Tariff dispute with U.S. is further proof Canadian small businesses need backup plan

This article was originally published in the National Post on June 26, 2018.

 

By Stéphan Galarneau, Head of Small Business at Livingston International

There’s a certain level of national pride that comes with the anticipation of Canada Day. It’s the one day a year when Canadians show unabashed pride in their country and its heritage. It’s a kind of nationalism that ordinarily modest and polite Canadians reserve for events such as backpacking through Europe or cheering on their Olympic athletes.

But it seems this Canada Day will have a particularly palpable level of nationalism. July 1st is the day Canada’s countermeasures to U.S. steel and aluminum tariffs takes effect. And judging by some of the sentiments expressed on social media and the comment boards of mainstream media, the buds of a “Buy Canadian” movement are well in place.

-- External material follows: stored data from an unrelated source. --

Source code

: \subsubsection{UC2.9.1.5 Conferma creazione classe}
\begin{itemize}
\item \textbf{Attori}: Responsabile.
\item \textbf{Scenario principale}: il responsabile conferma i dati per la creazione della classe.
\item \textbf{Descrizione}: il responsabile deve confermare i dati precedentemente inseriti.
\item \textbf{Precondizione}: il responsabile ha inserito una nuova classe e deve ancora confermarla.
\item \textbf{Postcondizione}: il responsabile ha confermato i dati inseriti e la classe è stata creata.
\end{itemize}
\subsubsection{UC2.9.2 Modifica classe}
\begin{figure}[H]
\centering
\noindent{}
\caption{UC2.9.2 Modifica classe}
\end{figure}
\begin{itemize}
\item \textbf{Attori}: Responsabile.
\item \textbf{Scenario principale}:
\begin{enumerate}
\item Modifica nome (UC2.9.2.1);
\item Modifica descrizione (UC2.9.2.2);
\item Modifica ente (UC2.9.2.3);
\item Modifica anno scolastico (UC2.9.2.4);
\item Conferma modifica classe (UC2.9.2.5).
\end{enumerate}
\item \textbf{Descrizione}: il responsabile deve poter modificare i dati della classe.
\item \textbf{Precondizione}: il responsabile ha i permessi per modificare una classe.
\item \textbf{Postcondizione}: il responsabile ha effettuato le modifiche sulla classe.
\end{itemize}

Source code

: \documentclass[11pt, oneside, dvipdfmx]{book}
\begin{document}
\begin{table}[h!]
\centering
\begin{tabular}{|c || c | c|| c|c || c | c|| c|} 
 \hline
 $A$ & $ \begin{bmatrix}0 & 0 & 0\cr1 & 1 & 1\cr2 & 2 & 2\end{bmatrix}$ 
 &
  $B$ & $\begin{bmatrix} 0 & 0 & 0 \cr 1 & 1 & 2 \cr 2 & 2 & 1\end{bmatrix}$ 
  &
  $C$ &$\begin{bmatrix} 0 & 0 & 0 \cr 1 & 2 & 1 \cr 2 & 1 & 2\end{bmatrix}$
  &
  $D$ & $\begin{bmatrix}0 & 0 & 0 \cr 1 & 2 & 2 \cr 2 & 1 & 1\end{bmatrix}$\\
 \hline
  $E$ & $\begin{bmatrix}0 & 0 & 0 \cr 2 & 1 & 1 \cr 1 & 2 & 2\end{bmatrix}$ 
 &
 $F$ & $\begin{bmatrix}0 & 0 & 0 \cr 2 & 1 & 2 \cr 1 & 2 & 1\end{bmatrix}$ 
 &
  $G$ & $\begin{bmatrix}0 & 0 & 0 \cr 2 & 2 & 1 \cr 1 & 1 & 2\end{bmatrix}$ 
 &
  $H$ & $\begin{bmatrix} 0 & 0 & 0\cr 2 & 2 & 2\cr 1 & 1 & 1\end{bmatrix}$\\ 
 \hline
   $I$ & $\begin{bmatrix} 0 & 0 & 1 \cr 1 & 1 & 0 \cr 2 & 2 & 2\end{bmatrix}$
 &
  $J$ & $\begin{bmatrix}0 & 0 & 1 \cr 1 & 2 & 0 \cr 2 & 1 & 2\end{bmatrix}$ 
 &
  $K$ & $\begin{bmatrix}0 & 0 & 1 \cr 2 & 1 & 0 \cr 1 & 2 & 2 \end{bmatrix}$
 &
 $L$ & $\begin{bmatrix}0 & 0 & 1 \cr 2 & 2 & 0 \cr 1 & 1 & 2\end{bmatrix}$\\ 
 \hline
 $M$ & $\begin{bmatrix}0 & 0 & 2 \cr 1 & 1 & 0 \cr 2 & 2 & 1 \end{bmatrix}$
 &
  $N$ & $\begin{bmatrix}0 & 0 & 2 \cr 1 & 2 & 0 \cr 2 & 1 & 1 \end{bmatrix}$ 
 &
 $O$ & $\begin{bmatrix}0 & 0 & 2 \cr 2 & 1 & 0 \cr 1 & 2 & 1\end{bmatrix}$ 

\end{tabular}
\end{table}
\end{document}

Canada’s response to the U.S. tariffs is an understandable and expected diplomatic act, not to mention measured in its scope. Few nations would have responded otherwise. But there is a downside to any trade conflict and that downside will have a profound impact on small business in Canada for which the U.S. market is a critical supply source.

For many small businesses, the tariffs imposed by Ottawa will result in one of three outcomes: they will be forced to absorb the cost and further diminish already thin profit margins; they will be forced to reduce investment in their business development; or they will be forced to pass the cost along to the consumer, making them even less competitive against big business.